An exact transcription of every record below is required, with the pictures left out.

-------- LISTED ENTRIES

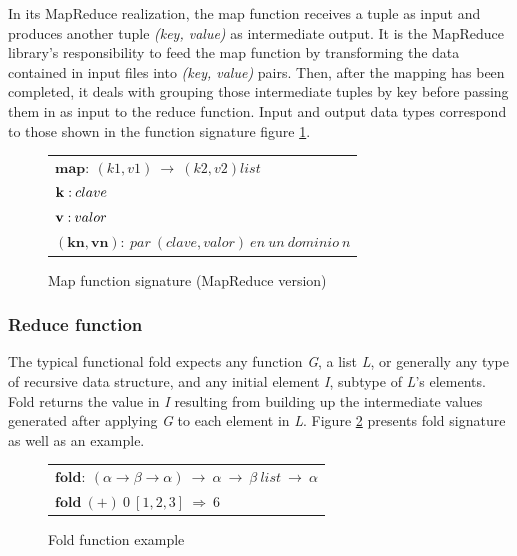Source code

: In its MapReduce realization, the map function receives a tuple as input and produces another tuple \emph{(key, value)} as intermediate output. It is the MapReduce library's responsibility to feed the map function by transforming the data contained in input files into \emph{(key, value)} pairs. Then, after the mapping has been completed, it deals with grouping those intermediate tuples by key before passing them in as input to the reduce function. Input and output data types correspond to those shown in the function signature figure \ref{fig:mapreducemap}.

\begin{figure}[tbp]
\begin{center}
\begin{tabular}{|l|}
\hline
$\mathbf{map:} \: \left( k1,v1 \right) \: \rightarrow \: \left( k2,v2 \right) list$ \\
$\mathbf{k:} \: clave \linebreak$ \\
$\mathbf{v:} \: valor \linebreak$ \\
$\mathbf{\left(kn,vn \right):} \: par \: \left( clave,valor \right) \: en \: un \: dominio \: n$ \\
\hline
\end{tabular}
\caption{Map function signature (MapReduce version)}
\label{fig:mapreducemap}
\end{center}
\end{figure}


\subsubsection{Reduce function}\label{reduce}
\noindent The typical functional fold expects any function \emph{G}, a list \emph{L}, or generally any type of recursive data structure, and any initial element \emph{I}, subtype of \emph{L}'s elements. Fold returns the value in \emph{I} resulting from building up the intermediate values generated after applying \emph{G} to each element in \emph{L}. Figure \ref{fig:fold} presents fold signature as well as an example.

\begin{figure}[tbp]
\begin{center}
\begin{tabular}{|l|}
\hline
$\mathbf{fold:} \: \left( \alpha \rightarrow \beta \rightarrow \alpha \right) \: \rightarrow \: \alpha \: \rightarrow \: \beta \: list \: \rightarrow \: \alpha$ \\
$\mathbf{fold} \: \left( \mathbf{+} \right) \: 0 \: \left[ 1,2,3 \right] \: \Rightarrow \: 6$ \\
\hline
\end{tabular}
\caption{Fold function example}
\label{fig:fold}
\end{center}
\end{figure}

----------------

*REPLY TO THE EXERCISE*
Source code

: In its MapReduce realization, the map function receives a tuple as input and produces another tuple \emph{(key, value)} as intermediate output. It is the MapReduce library's responsibility to feed the map function by transforming the data contained in input files into \emph{(key, value)} pairs. Then, after the mapping has been completed, it deals with grouping those intermediate tuples by key before passing them in as input to the reduce function. Input and output data types correspond to those shown in the function signature figure \ref{fig:mapreducemap}.

\begin{figure}[tbp]
\begin{center}
\begin{tabular}{|l|}
\hline
$\mathbf{map:} \: \left( k1,v1 \right) \: \rightarrow \: \left( k2,v2 \right) list$ \\
$\mathbf{k:} \: clave \linebreak$ \\
$\mathbf{v:} \: valor \linebreak$ \\
$\mathbf{\left(kn,vn \right):} \: par \: \left( clave,valor \right) \: en \: un \: dominio \: n$ \\
\hline
\end{tabular}
\caption{Map function signature (MapReduce version)}
\label{fig:mapreducemap}
\end{center}
\end{figure}


\subsubsection{Reduce function}\label{reduce}
\noindent The typical functional fold expects any function \emph{G}, a list \emph{L}, or generally any type of recursive data structure, and any initial element \emph{I}, subtype of \emph{L}'s elements. Fold returns the value in \emph{I} resulting from building up the intermediate values generated after applying \emph{G} to each element in \emph{L}. Figure \ref{fig:fold} presents fold signature as well as an example.

\begin{figure}[tbp]
\begin{center}
\begin{tabular}{|l|}
\hline
$\mathbf{fold:} \: \left( \alpha \rightarrow \beta \rightarrow \alpha \right) \: \rightarrow \: \alpha \: \rightarrow \: \beta \: list \: \rightarrow \: \alpha$ \\
$\mathbf{fold} \: \left( \mathbf{+} \right) \: 0 \: \left[ 1,2,3 \right] \: \Rightarrow \: 6$ \\
\hline
\end{tabular}
\caption{Fold function example}
\label{fig:fold}
\end{center}
\end{figure}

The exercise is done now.